General Motors aims to design a car for India, in India
General Motors aims to design a car for India, in India
New Delhi: As a confident General Motors Co. (GM) prepares to launch more small cars in India, it is also looking at making use of its design centre in Bangalore to design cars from scratch for the local market.
“This design team is capable of developing a full-fledged vehicle from scratch," said Edward Welburn, vice-president of global design at GM, who is in charge of global design operations for the world’s second largest car maker. He was speaking at the launch of the Beat, a new small car from GM. “We may be doing that now, but you don’t know that," he added.
This comes after Karl Slym, chief executive of GM’s India subsidiary, said in October that the company hopes to have the capability by 2012 to design cars in India.
In August, Maruti Suzuki India Ltd had unveiled plans to design a car in India from concept to execution. The firm plans to showcase a concept version of the R3 designed-in-India multi-utility vehicle at the Delhi Auto Expo on Tuesday.
Still, analysts are wary of other car makers designing for the Indian market in the near future. Maruti has the scale to design cars exclusively for India, while GM invested in a design centre in 2003 that was originally intended to take care of global design work.

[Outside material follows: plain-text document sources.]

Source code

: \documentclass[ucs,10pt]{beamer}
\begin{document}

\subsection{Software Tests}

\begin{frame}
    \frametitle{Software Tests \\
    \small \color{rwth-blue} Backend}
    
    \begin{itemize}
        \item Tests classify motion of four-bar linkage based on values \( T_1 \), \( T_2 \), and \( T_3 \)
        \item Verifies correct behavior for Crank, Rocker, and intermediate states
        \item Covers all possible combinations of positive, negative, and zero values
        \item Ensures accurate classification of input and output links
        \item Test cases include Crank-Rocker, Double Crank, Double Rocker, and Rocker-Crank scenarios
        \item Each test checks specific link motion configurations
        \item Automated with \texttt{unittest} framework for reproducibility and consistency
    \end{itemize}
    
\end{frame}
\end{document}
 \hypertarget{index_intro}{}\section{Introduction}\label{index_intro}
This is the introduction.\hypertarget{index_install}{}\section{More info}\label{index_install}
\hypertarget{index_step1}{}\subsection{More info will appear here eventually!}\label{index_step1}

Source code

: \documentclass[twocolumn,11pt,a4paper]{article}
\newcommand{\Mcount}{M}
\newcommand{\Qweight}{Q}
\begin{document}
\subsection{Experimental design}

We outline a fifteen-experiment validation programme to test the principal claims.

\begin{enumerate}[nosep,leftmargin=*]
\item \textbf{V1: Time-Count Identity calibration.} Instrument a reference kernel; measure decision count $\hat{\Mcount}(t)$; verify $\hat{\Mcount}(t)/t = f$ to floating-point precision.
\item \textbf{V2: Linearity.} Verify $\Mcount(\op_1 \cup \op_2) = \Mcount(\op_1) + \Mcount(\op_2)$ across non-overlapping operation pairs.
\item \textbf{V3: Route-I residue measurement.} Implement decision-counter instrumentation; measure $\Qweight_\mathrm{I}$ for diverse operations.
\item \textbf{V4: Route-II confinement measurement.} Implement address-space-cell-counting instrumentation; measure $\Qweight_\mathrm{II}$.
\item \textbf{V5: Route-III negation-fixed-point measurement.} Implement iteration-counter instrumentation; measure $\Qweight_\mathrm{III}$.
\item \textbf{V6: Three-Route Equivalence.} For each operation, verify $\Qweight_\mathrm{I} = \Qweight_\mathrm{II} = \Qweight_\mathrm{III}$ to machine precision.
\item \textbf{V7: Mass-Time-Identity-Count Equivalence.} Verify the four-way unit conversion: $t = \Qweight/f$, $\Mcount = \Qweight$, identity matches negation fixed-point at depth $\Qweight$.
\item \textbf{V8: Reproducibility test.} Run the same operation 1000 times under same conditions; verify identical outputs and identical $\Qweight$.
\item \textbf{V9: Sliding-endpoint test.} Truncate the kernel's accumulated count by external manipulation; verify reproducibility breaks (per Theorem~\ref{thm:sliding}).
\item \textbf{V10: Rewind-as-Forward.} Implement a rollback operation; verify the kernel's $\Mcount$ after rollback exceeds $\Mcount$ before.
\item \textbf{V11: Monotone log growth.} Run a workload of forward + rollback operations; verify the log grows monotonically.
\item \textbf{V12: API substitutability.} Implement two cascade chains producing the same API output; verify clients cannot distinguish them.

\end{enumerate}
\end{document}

“As the market scales, it is still going to take time for other companies to make investments to start designing cars in India," said Rakesh Batra, national leader, automotive sector, at consultancy Ernst and Young.
GM has already started making modifications to its cars launched for the Indian market at its Bangalore centre.
In the Beat, for instance, the rear seat was modified by engineers in India to make it more comfortable for Indian riders. “Here, it’s a family car. In other centres around the world, it is a lifestyle vehicle or a niche vehicle for customers. So here we need to make the rear seat the best it could really be," said Welburn.
In the next few years Welburn also expects to have the India engineering centre competing for global design jobs. GM often asks its various design centres globally to compete for work. For the Beat, for instance, GM held a competition between its design centres in South Korea and California in the US.